**Assignment**
Your answer should be every line with the word "cancer", copied from the data below.
::: Task input
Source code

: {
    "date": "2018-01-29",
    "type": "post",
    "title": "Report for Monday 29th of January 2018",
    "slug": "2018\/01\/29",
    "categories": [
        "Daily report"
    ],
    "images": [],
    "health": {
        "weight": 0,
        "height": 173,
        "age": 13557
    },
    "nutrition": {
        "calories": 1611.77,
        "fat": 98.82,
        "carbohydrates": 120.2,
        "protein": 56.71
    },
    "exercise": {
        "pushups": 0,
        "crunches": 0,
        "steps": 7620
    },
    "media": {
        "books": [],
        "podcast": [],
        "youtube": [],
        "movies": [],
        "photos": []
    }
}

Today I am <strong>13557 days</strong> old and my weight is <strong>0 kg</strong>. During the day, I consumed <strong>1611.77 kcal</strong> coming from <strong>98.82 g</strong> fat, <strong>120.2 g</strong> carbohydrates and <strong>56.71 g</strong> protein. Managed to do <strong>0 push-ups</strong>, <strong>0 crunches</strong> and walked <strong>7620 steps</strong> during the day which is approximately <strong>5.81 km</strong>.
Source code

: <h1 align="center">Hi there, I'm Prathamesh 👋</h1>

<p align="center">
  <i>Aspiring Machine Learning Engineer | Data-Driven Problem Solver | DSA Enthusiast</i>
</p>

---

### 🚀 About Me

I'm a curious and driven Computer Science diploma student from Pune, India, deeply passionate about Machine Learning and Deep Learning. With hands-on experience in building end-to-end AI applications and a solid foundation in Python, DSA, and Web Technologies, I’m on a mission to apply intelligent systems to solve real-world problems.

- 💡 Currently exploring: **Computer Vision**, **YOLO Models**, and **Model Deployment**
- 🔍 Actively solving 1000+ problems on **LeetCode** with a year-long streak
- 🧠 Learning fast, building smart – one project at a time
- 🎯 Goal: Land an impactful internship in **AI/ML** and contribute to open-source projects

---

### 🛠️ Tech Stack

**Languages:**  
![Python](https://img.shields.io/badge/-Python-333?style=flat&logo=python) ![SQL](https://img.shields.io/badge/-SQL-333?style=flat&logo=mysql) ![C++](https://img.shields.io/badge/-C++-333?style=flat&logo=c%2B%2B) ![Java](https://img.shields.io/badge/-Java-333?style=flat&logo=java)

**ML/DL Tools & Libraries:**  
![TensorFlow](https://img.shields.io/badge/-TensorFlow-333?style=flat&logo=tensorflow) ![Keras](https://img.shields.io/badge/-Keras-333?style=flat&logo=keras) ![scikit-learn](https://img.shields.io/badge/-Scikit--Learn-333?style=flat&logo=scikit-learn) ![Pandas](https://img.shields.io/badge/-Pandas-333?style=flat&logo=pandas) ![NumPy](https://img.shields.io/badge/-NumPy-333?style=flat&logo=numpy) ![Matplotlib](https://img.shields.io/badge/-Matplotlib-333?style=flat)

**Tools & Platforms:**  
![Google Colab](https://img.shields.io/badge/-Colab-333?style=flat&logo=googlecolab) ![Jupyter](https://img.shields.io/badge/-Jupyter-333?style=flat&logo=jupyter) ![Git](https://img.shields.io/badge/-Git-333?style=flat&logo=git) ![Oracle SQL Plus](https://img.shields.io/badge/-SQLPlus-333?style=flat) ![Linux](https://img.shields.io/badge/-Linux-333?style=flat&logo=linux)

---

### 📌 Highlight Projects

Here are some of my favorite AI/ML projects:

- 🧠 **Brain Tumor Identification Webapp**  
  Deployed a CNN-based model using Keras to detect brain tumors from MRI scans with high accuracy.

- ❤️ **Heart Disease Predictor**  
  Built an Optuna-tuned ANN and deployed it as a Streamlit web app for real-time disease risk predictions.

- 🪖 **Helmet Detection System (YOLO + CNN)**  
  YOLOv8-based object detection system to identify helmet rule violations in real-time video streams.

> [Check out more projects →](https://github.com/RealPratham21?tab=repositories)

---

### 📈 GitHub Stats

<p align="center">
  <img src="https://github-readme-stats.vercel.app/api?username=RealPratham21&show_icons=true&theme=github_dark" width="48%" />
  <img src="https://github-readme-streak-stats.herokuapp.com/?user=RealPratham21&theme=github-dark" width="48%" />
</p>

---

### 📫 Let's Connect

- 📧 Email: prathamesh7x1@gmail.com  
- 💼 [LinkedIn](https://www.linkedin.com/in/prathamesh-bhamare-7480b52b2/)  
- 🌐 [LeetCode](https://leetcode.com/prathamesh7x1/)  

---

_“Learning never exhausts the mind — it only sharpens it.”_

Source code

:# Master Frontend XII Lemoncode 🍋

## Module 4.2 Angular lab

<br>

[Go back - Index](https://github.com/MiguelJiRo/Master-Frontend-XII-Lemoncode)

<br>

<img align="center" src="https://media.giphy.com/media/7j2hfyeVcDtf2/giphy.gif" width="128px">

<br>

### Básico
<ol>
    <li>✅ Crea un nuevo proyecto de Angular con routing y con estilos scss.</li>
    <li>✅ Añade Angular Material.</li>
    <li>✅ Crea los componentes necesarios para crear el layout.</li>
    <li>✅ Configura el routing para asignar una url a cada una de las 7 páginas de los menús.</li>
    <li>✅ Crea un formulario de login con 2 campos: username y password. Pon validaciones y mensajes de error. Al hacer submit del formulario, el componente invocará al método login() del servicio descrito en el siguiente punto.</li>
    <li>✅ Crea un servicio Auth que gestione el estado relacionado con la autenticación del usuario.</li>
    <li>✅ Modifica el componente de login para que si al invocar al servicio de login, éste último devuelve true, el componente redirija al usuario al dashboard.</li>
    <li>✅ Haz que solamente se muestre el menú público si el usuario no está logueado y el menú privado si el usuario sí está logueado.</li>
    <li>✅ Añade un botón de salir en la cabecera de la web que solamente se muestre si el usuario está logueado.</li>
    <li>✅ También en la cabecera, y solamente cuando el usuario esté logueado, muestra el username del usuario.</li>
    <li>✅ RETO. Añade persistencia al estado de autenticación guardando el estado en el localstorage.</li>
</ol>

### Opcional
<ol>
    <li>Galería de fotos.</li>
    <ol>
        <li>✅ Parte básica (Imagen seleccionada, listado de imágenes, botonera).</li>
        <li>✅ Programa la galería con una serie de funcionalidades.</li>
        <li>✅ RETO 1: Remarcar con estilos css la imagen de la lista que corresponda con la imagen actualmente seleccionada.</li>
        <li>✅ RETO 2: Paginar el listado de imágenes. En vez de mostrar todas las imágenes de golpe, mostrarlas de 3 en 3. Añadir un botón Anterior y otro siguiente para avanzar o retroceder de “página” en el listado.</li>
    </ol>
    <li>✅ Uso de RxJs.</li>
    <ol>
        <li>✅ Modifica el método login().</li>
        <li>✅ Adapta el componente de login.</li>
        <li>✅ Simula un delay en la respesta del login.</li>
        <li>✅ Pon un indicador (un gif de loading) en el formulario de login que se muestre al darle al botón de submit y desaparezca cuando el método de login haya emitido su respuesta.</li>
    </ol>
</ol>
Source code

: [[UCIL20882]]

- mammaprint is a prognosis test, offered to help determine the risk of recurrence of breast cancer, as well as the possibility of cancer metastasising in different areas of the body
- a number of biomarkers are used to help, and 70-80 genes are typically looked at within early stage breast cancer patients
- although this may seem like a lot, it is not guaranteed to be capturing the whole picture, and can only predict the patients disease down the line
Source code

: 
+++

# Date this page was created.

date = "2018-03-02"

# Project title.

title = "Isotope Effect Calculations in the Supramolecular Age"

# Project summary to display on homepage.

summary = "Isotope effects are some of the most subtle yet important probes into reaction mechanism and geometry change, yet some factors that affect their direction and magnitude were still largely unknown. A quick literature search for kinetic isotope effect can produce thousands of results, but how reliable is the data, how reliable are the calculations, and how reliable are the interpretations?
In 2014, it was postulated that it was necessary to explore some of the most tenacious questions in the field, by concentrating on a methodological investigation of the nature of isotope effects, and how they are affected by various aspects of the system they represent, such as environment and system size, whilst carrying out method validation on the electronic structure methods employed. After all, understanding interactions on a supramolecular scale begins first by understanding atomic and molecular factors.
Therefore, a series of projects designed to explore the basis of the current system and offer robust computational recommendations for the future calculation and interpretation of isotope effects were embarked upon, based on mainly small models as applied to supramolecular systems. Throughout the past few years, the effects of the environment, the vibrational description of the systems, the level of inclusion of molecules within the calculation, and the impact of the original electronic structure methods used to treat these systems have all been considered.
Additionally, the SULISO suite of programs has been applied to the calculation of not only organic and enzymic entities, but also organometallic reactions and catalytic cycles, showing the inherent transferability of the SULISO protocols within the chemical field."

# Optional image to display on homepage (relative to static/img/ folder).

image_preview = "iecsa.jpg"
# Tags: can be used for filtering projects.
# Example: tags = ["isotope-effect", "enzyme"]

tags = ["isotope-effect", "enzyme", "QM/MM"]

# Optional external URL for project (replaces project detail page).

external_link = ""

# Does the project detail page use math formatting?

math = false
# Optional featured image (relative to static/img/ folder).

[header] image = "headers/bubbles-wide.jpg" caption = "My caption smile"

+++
::::::
**Output for this exercise**
- mammaprint is a prognosis test, offered to help determine the risk of recurrence of breast cancer, as well as the possibility of cancer metastasising in different areas of the body
- a number of biomarkers are used to help, and 70-80 genes are typically looked at within early stage breast cancer patients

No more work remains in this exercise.